Foto: Uma visão rara da antiga Acrópole coberta de neve em Atenas, quarta-feira, 17 de fevereiro de 2021   –   Copyright    Antonis Nikolopoulos / AP 

A Grécia ou a Espanha experimentaram algumas das mais fortes nevascas em várias décadas, as temperaturas foram excepcionalmente amenas para a temporada na Europa Ocidental e tem havido um frio congelante no leste.

Então, por que houve tais extremos no clima?

A resposta está na variabilidade dos vetores de padrões climáticos em grande escala: o vórtice polar e a corrente de jato.
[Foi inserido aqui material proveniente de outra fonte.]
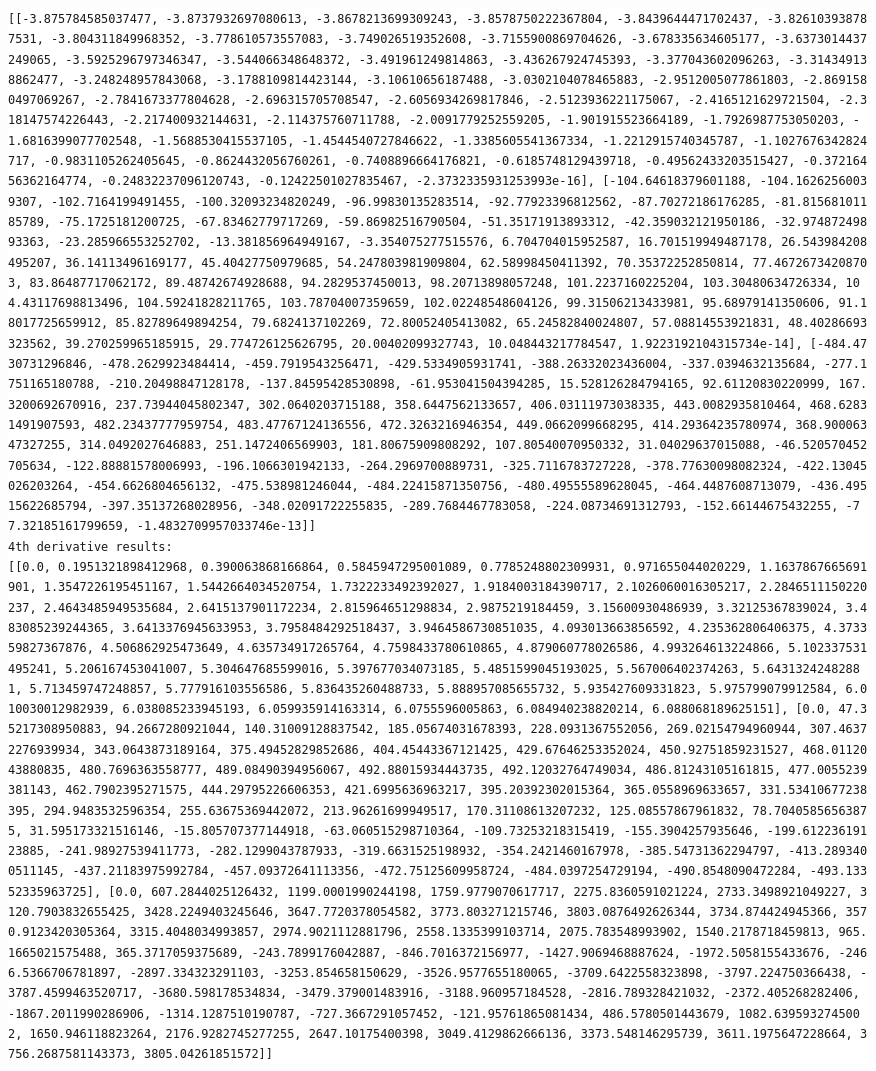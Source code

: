     [[-3.875784585037477, -3.8737932697080613, -3.8678213699309243, -3.8578750222367804, -3.8439644471702437, -3.826103938787531, -3.804311849968352, -3.778610573557083, -3.749026519352608, -3.7155900869704626, -3.678335634605177, -3.6373014437249065, -3.5925296797346347, -3.544066348648372, -3.491961249814863, -3.436267924745393, -3.377043602096263, -3.314349138862477, -3.248248957843068, -3.1788109814423144, -3.10610656187488, -3.0302104078465883, -2.9512005077861803, -2.8691580497069267, -2.7841673377804628, -2.696315705708547, -2.6056934269817846, -2.5123936221175067, -2.4165121629721504, -2.318147574226443, -2.217400932144631, -2.114375760711788, -2.0091779252559205, -1.901915523664189, -1.7926987753050203, -1.6816399077702548, -1.5688530415537105, -1.4544540727846622, -1.3385605541367334, -1.2212915740345787, -1.1027676342824717, -0.9831105262405645, -0.8624432056760261, -0.7408896664176821, -0.6185748129439718, -0.49562433203515427, -0.37216456362164774, -0.24832237096120743, -0.12422501027835467, -2.3732335931253993e-16], [-104.64618379601188, -104.16262560039307, -102.7164199491455, -100.32093234820249, -96.99830135283514, -92.77923396812562, -87.70272186176285, -81.81568101185789, -75.1725181200725, -67.83462779717269, -59.86982516790504, -51.35171913893312, -42.359032121950186, -32.97487249893363, -23.285966553252702, -13.381856964949167, -3.354075277515576, 6.704704015952587, 16.701519949487178, 26.543984208495207, 36.14113496169177, 45.40427750979685, 54.247803981909804, 62.58998450411392, 70.35372252850814, 77.46726734208703, 83.86487717062172, 89.48742674928688, 94.2829537450013, 98.20713898057248, 101.2237160225204, 103.30480634726334, 104.43117698813496, 104.59241828211765, 103.78704007359659, 102.02248548604126, 99.31506213433981, 95.68979141350606, 91.18017725659912, 85.82789649894254, 79.6824137102269, 72.80052405413082, 65.24582840024807, 57.08814553921831, 48.40286693323562, 39.270259965185915, 29.774726125626795, 20.00402099327743, 10.048443217784547, 1.9223192104315734e-14], [-484.4730731296846, -478.2629923484414, -459.7919543256471, -429.5334905931741, -388.26332023436004, -337.0394632135684, -277.1751165180788, -210.20498847128178, -137.84595428530898, -61.953041504394285, 15.528126284794165, 92.61120830220999, 167.3200692670916, 237.73944045802347, 302.0640203715188, 358.6447562133657, 406.03111973038335, 443.0082935810464, 468.62831491907593, 482.23437777959754, 483.47767124136556, 472.3263216946354, 449.0662099668295, 414.29364235780974, 368.90006347327255, 314.0492027646883, 251.1472406569903, 181.80675909808292, 107.80540070950332, 31.04029637015088, -46.520570452705634, -122.88881578006993, -196.1066301942133, -264.2969700889731, -325.7116783727228, -378.77630098082324, -422.13045026203264, -454.6626804656132, -475.538981246044, -484.22415871350756, -480.49555589628045, -464.4487608713079, -436.49515622685794, -397.35137268028956, -348.02091722255835, -289.7684467783058, -224.08734691312793, -152.66144675432255, -77.32185161799659, -1.4832709957033746e-13]]
    4th derivative results: 
    [[0.0, 0.1951321898412968, 0.390063868166864, 0.5845947295001089, 0.7785248802309931, 0.971655044020229, 1.1637867665691901, 1.3547226195451167, 1.5442664034520754, 1.7322233492392027, 1.9184003184390717, 2.1026060016305217, 2.2846511150220237, 2.4643485949535684, 2.6415137901172234, 2.815964651298834, 2.9875219184459, 3.15600930486939, 3.32125367839024, 3.483085239244365, 3.6413376945633953, 3.7958484292518437, 3.9464586730851035, 4.093013663856592, 4.235362806406375, 4.373359827367876, 4.506862925473649, 4.635734917265764, 4.7598433780610865, 4.879060778026586, 4.993264613224866, 5.102337531495241, 5.206167453041007, 5.304647685599016, 5.397677034073185, 5.4851599045193025, 5.567006402374263, 5.64313242482881, 5.713459747248857, 5.777916103556586, 5.836435260488733, 5.888957085655732, 5.935427609331823, 5.975799079912584, 6.010030012982939, 6.038085233945193, 6.059935914163314, 6.0755596005863, 6.084940238820214, 6.088068189625151], [0.0, 47.35217308950883, 94.2667280921044, 140.31009128837542, 185.05674031678393, 228.0931367552056, 269.02154794960944, 307.46372276939934, 343.0643873189164, 375.49452829852686, 404.45443367121425, 429.67646253352024, 450.92751859231527, 468.0112043880835, 480.7696363558777, 489.08490394956067, 492.88015934443735, 492.12032764749034, 486.81243105161815, 477.0055239381143, 462.7902395271575, 444.29795226606353, 421.6995636963217, 395.20392302015364, 365.0558969633657, 331.53410677238395, 294.9483532596354, 255.63675369442072, 213.96261699949517, 170.31108613207232, 125.08557867961832, 78.70405856563875, 31.595173321516146, -15.805707377144918, -63.060515298710364, -109.73253218315419, -155.3904257935646, -199.61223619123885, -241.98927539411773, -282.1299043787933, -319.6631525198932, -354.2421460167978, -385.54731362294797, -413.2893400511145, -437.21183975992784, -457.09372641113356, -472.75125609958724, -484.0397254729194, -490.8548090472284, -493.13352335963725], [0.0, 607.2844025126432, 1199.0001990244198, 1759.9779070617717, 2275.8360591021224, 2733.3498921049227, 3120.7903832655425, 3428.2249403245646, 3647.7720378054582, 3773.803271215746, 3803.0876492626344, 3734.874424945366, 3570.9123420305364, 3315.4048034993857, 2974.9021112881796, 2558.1335399103714, 2075.783548993902, 1540.2178718459813, 965.1665021575488, 365.3717059375689, -243.7899176042887, -846.7016372156977, -1427.9069468887624, -1972.5058155433676, -2466.5366706781897, -2897.334323291103, -3253.854658150629, -3526.9577655180065, -3709.6422558323898, -3797.224750366438, -3787.4599463520717, -3680.598178534834, -3479.379001483916, -3188.960957184528, -2816.789328421032, -2372.405268282406, -1867.2011990286906, -1314.1287510190787, -727.3667291057452, -121.95761865081434, 486.5780501443679, 1082.6395932745002, 1650.946118823264, 2176.9282745277255, 2647.10175400398, 3049.4129862666136, 3373.548146295739, 3611.1975647228664, 3756.2687581143373, 3805.04261851572]]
A corrente de jato – correntes de ar sinuoso e de fluxo rápido bem acima da Terra – exibiu um comportamento interessante nas últimas semanas após o  aquecimento estratosférico  .

Isso levou a um vórtice polar fraco – áreas de baixa pressão e ar frio ao redor dos pólos norte e sul da Terra – e por sua vez interrompeu a corrente de jato; jogando um padrão de clima típico para fora da janela.

Isso permitiu que o ar frio extremo saísse do Ártico e chegasse às regiões continentais de latitudes médias, como Europa, América do Norte e Ásia. Também houve um calor recorde em todo o hemisfério norte; esse extremo oposto costuma andar de mãos dadas quando a corrente de jato fica fraca e ondulada.

NOAA

O vórtice polar é uma grande área de baixa pressão e ar frio em torno dos pólos Norte e Sul da Terra NOAA

Abaixo está um instantâneo da configuração do clima na Europa em meados de fevereiro de 2021.

Enquanto a Espanha, Portugal e partes da França se aqueciam com o calor da primavera, a Europa oriental estremecia com o frio extremo, com neve relatada tão ao sul quanto Atenas e, eventualmente, partes do norte da África e Arábia Saudita.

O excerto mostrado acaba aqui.